■ Your instructions: Skip all pictures. Write out the data below from its first line through the line that contains "de la funcionalidad.".

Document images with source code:

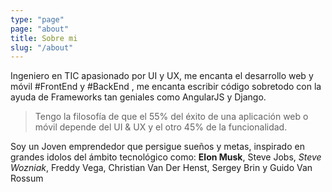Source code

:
```yaml
---
type: "page"
page: "about"
title: Sobre mi
slug: "/about"
---
```


Ingeniero en TIC apasionado por UI y UX, me encanta el desarrollo web y móvil #FrontEnd y #BackEnd , me encanta escribir código sobretodo con la ayuda de Frameworks tan geniales como AngularJS y Django.

>Tengo la filosofía de que el 55% del éxito de una aplicación web o móvil depende del UI & UX y el otro 45% de la funcionalidad.

Soy un Joven emprendedor que persigue sueños y metas, inspirado en grandes idolos del ámbito tecnológico como: **Elon Musk**, Steve Jobs, *Steve Wozniak*, Freddy Vega, Christian Van Der Henst, Sergey Brin y Guido Van Rossum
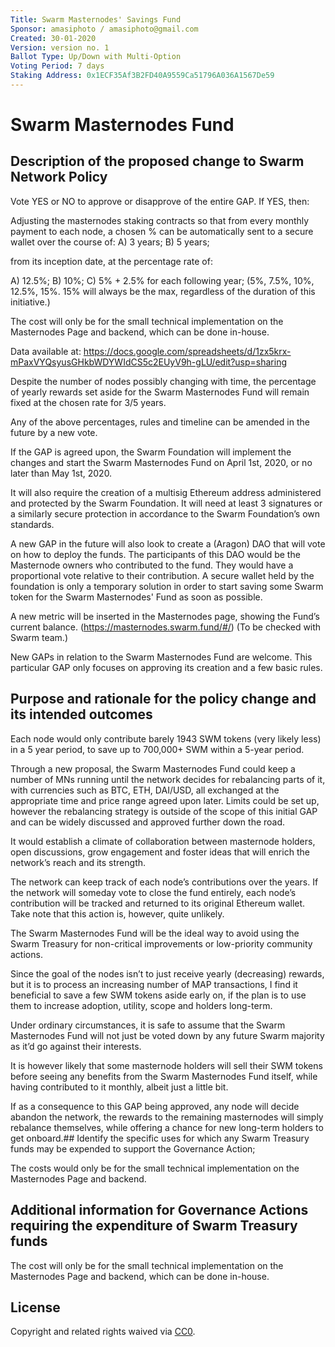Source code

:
 ```yaml
---
Title: Swarm Masternodes' Savings Fund
Sponsor: amasiphoto / amasiphoto@gmail.com
Created: 30-01-2020
Version: version no. 1
Ballot Type: Up/Down with Multi-Option 
Voting Period: 7 days
Staking Address: 0x1ECF35Af3B2FD40A9559Ca51796A036A1567De59
---
```


# Swarm Masternodes Fund

## Description of the proposed change to Swarm Network Policy
Vote YES or NO to approve or disapprove of the entire GAP. If YES, then:

Adjusting the masternodes staking contracts so that from every monthly payment to each node, a chosen % can be automatically sent to a secure wallet over the course of:
A) 3 years;
B) 5 years;

from its inception date, at the percentage rate of:

A) 12.5%;
B) 10%;
C) 5% + 2.5% for each following year; (5%, 7.5%, 10%, 12.5%, 15%. 15% will always be the max, regardless of the duration of this initiative.)

The cost will only be for the small technical implementation on the Masternodes Page and backend, which can be done in-house. 


Data available at: https://docs.google.com/spreadsheets/d/1zx5krx-mPaxVYQsyusGHkbWDYWIdCS5c2EUyV9h-gLU/edit?usp=sharing

Despite the number of nodes possibly changing with time, the percentage of yearly rewards set aside for the Swarm Masternodes Fund will remain fixed at the chosen rate for 3/5 years.

Any of the above percentages, rules and timeline can be amended in the future by a new vote.

If the GAP is agreed upon, the Swarm Foundation will implement the changes and start the Swarm Masternodes Fund on April 1st, 2020, or no later than May 1st, 2020.

It will also require the creation of a multisig Ethereum address administered and protected by the Swarm Foundation. It will need at least 3 signatures or a similarly secure protection in accordance to the Swarm Foundation’s own standards.

A new GAP in the future will also look to create a (Aragon) DAO that will vote on how to deploy the funds. The participants of this DAO would be the Masternode owners who contributed to the fund. They would have a proportional vote relative to their contribution. A secure wallet held by the foundation is only a temporary solution in order to start saving some Swarm token for the Swarm Masternodes' Fund as soon as possible.

A new metric will be inserted in the Masternodes page, showing the Fund’s current balance. (https://masternodes.swarm.fund/#/) (To be checked with Swarm team.)

New GAPs in relation to the Swarm Masternodes Fund are welcome. This particular GAP only focuses on approving its creation and a few basic rules.
## Purpose and rationale for the policy change and its intended outcomes
Each node would only contribute barely 1943 SWM tokens (very likely less) in a 5 year period, to save up to 700,000+ SWM within a 5-year period.

Through a new proposal, the Swarm Masternodes Fund could keep a number of MNs running until the network decides for rebalancing parts of it, with currencies such as BTC, ETH, DAI/USD, all exchanged at the appropriate time and price range agreed upon later. Limits could be set up, however the rebalancing strategy is outside of the scope of this initial GAP and can be widely discussed and approved further down the road.

It would establish a climate of collaboration between masternode holders, open discussions, grow engagement and foster ideas that will enrich the network’s reach and its strength.

The network can keep track of each node’s contributions over the years. If the network will someday vote to close the fund entirely, each node’s contribution will be tracked and returned to its original Ethereum wallet. Take note that this action is, however, quite unlikely.

The Swarm Masternodes Fund will be the ideal way to avoid using the Swarm Treasury for non-critical improvements or low-priority community actions.

Since the goal of the nodes isn’t to just receive yearly (decreasing) rewards, but it is to process an increasing number of MAP transactions, I find it beneficial to save a few SWM tokens aside early on, if the plan is to use them to increase adoption, utility, scope and holders long-term.

Under ordinary circumstances, it is safe to assume that the Swarm Masternodes Fund will not just be voted down by any future Swarm majority as it’d go against their interests.

It is however likely that some masternode holders will sell their SWM tokens before seeing any benefits from the Swarm Masternodes Fund itself, while having contributed to it monthly, albeit just a little bit.

If as a consequence to this GAP being approved, any node will decide abandon the network, the rewards to the remaining masternodes will simply rebalance themselves, while offering a chance for new long-term holders to get onboard.## Identify the specific uses for which any Swarm Treasury funds may be expended to support the Governance Action;

The costs would only be for the small technical implementation on the Masternodes Page and backend.

## Additional information for Governance Actions requiring the expenditure of Swarm Treasury funds
The cost will only be for the small technical implementation on the Masternodes Page and backend, which can be done in-house. 

## License
Copyright and related rights waived via [CC0](https://creativecommons.org/publicdomain/zero/1.0/).
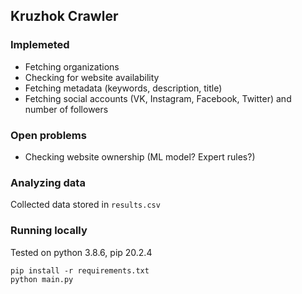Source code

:## Kruzhok Crawler

### Implemeted

- Fetching organizations
- Checking for website availability
- Fetching metadata (keywords, description, title)
- Fetching social accounts (VK, Instagram, Facebook, Twitter) and number of followers

### Open problems

- Checking website ownership (ML model? Expert rules?)

### Analyzing data

Collected data stored in `results.csv`

### Running locally

Tested on python 3.8.6, pip 20.2.4

```
pip install -r requirements.txt
python main.py
```

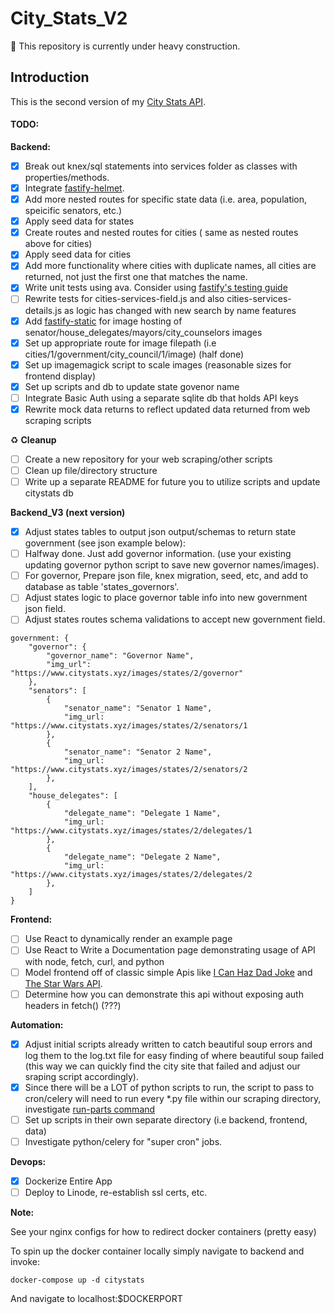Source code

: # City_Stats_V2

:construction: This repository is currently under heavy construction.

## Introduction

This is the second version of my [City Stats API](https://citystats.xyz/states/).

#### TODO:

**Backend:**

-   [x] Break out knex/sql statements into services folder as classes with properties/methods.
-   [x] Integrate [fastify-helmet](https://github.com/fastify/fastify-helmet).
-   [x] Add more nested routes for specific state data (i.e. area, population, speicific senators, etc.)
-   [x] Apply seed data for states
-   [x] Create routes and nested routes for cities ( same as nested routes above for cities)
-   [x] Apply seed data for cities
-   [x] Add more functionality where cities with duplicate names, all cities are returned, not just the first one that matches the name.
-   [x] Write unit tests using ava. Consider using [fastify's testing guide](https://fastify.dev/docs/latest/Guides/Testing)
-   [ ] Rewrite tests for cities-services-field.js and also cities-services-details.js as logic has changed with new search by name features
-   [x] Add [fastify-static](https://github.com/fastify/fastify-static) for image hosting of senator/house_delegates/mayors/city_counselors images
-   [x] Set up appropriate route for image filepath (i.e cities/1/government/city_council/1/image) (half done)
-   [x] Set up imagemagick script to scale images (reasonable sizes for frontend display)
-   [x] Set up scripts and db to update state govenor name
-   [ ] Integrate Basic Auth using a separate sqlite db that holds API keys
-   [x] Rewrite mock data returns to reflect updated data returned from web scraping scripts

:recycle: **Cleanup**

-   [ ] Create a new repository for your web scraping/other scripts
-   [ ] Clean up file/directory structure
-   [ ] Write up a separate README for future you to utilize scripts and update citystats db

**Backend_V3 (next version)**

-   [x] Adjust states tables to output json output/schemas to return state government (see json example below):
-   [ ] Halfway done. Just add governor information. (use your existing updating governor python script to save new governor names/images).
-   [ ] For governor, Prepare json file, knex migration, seed, etc, and add to database as table 'states_governors'.
-   [ ] Adjust states logic to place governor table info into new government json field.
-   [ ] Adjust states routes schema validations to accept new government field.

```
government: {
    "governor": {
        "governor_name": "Governor Name",
        "img_url": "https://www.citystats.xyz/images/states/2/governor"
    },
    "senators": [
        {
            "senator_name": "Senator 1 Name",
            "img_url: "https://www.citystats.xyz/images/states/2/senators/1
        },
        {
            "senator_name": "Senator 2 Name",
            "img_url: "https://www.citystats.xyz/images/states/2/senators/2
        },
    ],
    "house_delegates": [
        {
            "delegate_name": "Delegate 1 Name",
            "img_url: "https://www.citystats.xyz/images/states/2/delegates/1
        },
        {
            "delegate_name": "Delegate 2 Name",
            "img_url: "https://www.citystats.xyz/images/states/2/delegates/2
        },
    ]
}
```

**Frontend:**

-   [ ] Use React to dynamically render an example page
-   [ ] Use React to Write a Documentation page demonstrating usage of API with node, fetch, curl, and python
-   [ ] Model frontend off of classic simple Apis like [I Can Haz Dad Joke](https://icanhazdadjoke.com/) and [The Star Wars API](https://swapi.dev/).
-   [ ] Determine how you can demonstrate this api without exposing auth headers in fetch() (???)

**Automation:**

-   [x] Adjust initial scripts already written to catch beautiful soup errors and log them to the log.txt file for easy finding of where beautiful soup failed (this way we can quickly find the city site that failed and adjust our sraping script accordingly).
-   [x] Since there will be a LOT of python scripts to run, the script to pass to cron/celery will need to run every \*.py file within our scraping directory, investigate [run-parts command](https://unix.stackexchange.com/questions/189118/sanely-run-all-scripts-in-a-directory)
-   [ ] Set up scripts in their own separate directory (i.e backend, frontend, data)
-   [ ] Investigate python/celery for "super cron" jobs.

**Devops:**

-   [x] Dockerize Entire App
-   [ ] Deploy to Linode, re-establish ssl certs, etc.

**Note:**

See your nginx configs for how to redirect docker containers (pretty easy)

To spin up the docker container locally simply navigate to backend and invoke:

```
docker-compose up -d citystats
```

And navigate to localhost:$DOCKERPORT
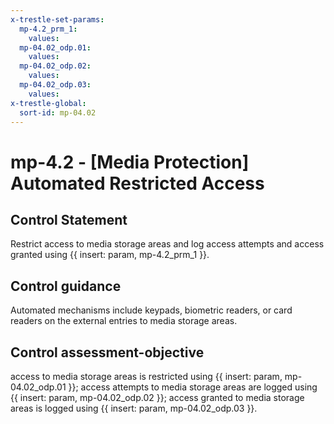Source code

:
 ```yaml
---
x-trestle-set-params:
  mp-4.2_prm_1:
    values:
  mp-04.02_odp.01:
    values:
  mp-04.02_odp.02:
    values:
  mp-04.02_odp.03:
    values:
x-trestle-global:
  sort-id: mp-04.02
---
```


# mp-4.2 - \[Media Protection\] Automated Restricted Access

## Control Statement

Restrict access to media storage areas and log access attempts and access granted using {{ insert: param, mp-4.2_prm_1 }}.

## Control guidance

Automated mechanisms include keypads, biometric readers, or card readers on the external entries to media storage areas.

## Control assessment-objective

access to media storage areas is restricted using {{ insert: param, mp-04.02_odp.01 }};
access attempts to media storage areas are logged using {{ insert: param, mp-04.02_odp.02 }};
access granted to media storage areas is logged using {{ insert: param, mp-04.02_odp.03 }}.
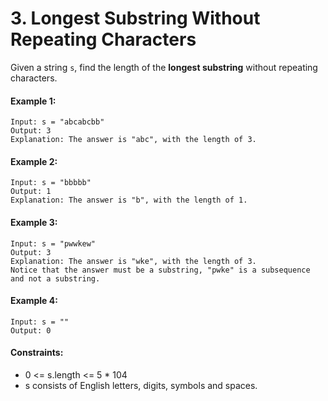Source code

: # 3. Longest Substring Without Repeating Characters

Given a string `s`, find the length of the **longest substring** without repeating characters.


#### Example 1:
```
Input: s = "abcabcbb"
Output: 3
Explanation: The answer is "abc", with the length of 3.
```

#### Example 2:
```
Input: s = "bbbbb"
Output: 1
Explanation: The answer is "b", with the length of 1.
```

#### Example 3:
```
Input: s = "pwwkew"
Output: 3
Explanation: The answer is "wke", with the length of 3.
Notice that the answer must be a substring, "pwke" is a subsequence and not a substring.
```

#### Example 4:
```
Input: s = ""
Output: 0
```

#### Constraints:
- 0 <= s.length <= 5 * 104
- s consists of English letters, digits, symbols and spaces.
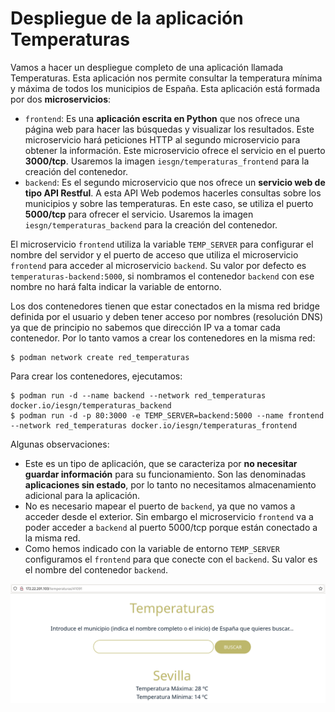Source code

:# Despliegue de la aplicación Temperaturas

Vamos a hacer un despliegue completo de una aplicación llamada Temperaturas. Esta aplicación nos permite consultar la temperatura mínima y máxima de todos los municipios de España. Esta aplicación está formada por dos **microservicios**:

* `frontend`: Es una **aplicación escrita en Python** que nos ofrece una página web para hacer las búsquedas y visualizar los resultados. Este microservicio hará peticiones HTTP al segundo microservicio para obtener la información. Este microservicio ofrece el servicio en el puerto **3000/tcp**. Usaremos la imagen `iesgn/temperaturas_frontend` para la creación del contenedor.
* `backend`: Es el segundo microservicio que nos ofrece un **servicio web de tipo API Restful**. A esta API Web podemos hacerles consultas sobre los municipios y sobre las temperaturas. En este caso, se utiliza el puerto **5000/tcp** para ofrecer el servicio. Usaremos la imagen `iesgn/temperaturas_backend` para la creación del contenedor.

El microservicio `frontend` utiliza la variable `TEMP_SERVER` para configurar el nombre del servidor y el puerto de acceso que utiliza el microservicio `frontend` para acceder al microservicio `backend`. Su valor por defecto es `temperaturas-backend:5000`, si nombramos el contenedor `backend` con ese nombre no hará falta indicar la variable de entorno. 

Los dos contenedores tienen que estar conectados en la misma red bridge definida por el usuario y deben tener acceso por nombres (resolución DNS) ya que de principio no sabemos que dirección IP va a tomar cada contenedor. Por lo tanto vamos a crear los contenedores en la misma red:

```
$ podman network create red_temperaturas
```

Para crear los contenedores, ejecutamos:

```
$ podman run -d --name backend --network red_temperaturas docker.io/iesgn/temperaturas_backend
$ podman run -d -p 80:3000 -e TEMP_SERVER=backend:5000 --name frontend --network red_temperaturas docker.io/iesgn/temperaturas_frontend
```

Algunas observaciones:

* Este es un tipo de aplicación, que se caracteriza por **no necesitar guardar información** para su funcionamiento. Son las denominadas **aplicaciones sin estado**, por lo tanto no necesitamos almacenamiento adicional para la aplicación.
* No es necesario mapear el puerto de `backend`, ya que no vamos a acceder desde el exterior. Sin embargo el microservicio `frontend` va a poder acceder a `backend` al puerto 5000/tcp porque están conectado a la misma red.
* Como hemos indicado con la variable de entorno `TEMP_SERVER` configuramos el `frontend` para que conecte con el `backend`. Su valor es el nombre del contenedor `backend`.

![temperaturas](img/temperaturas.png)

■ Reply to the task:
Source code

:
```yaml
---
type: "page"
page: "about"
title: Sobre mi
slug: "/about"
---
```


Ingeniero en TIC apasionado por UI y UX, me encanta el desarrollo web y móvil #FrontEnd y #BackEnd , me encanta escribir código sobretodo con la ayuda de Frameworks tan geniales como AngularJS y Django.

>Tengo la filosofía de que el 55% del éxito de una aplicación web o móvil depende del UI & UX y el otro 45% de la funcionalidad.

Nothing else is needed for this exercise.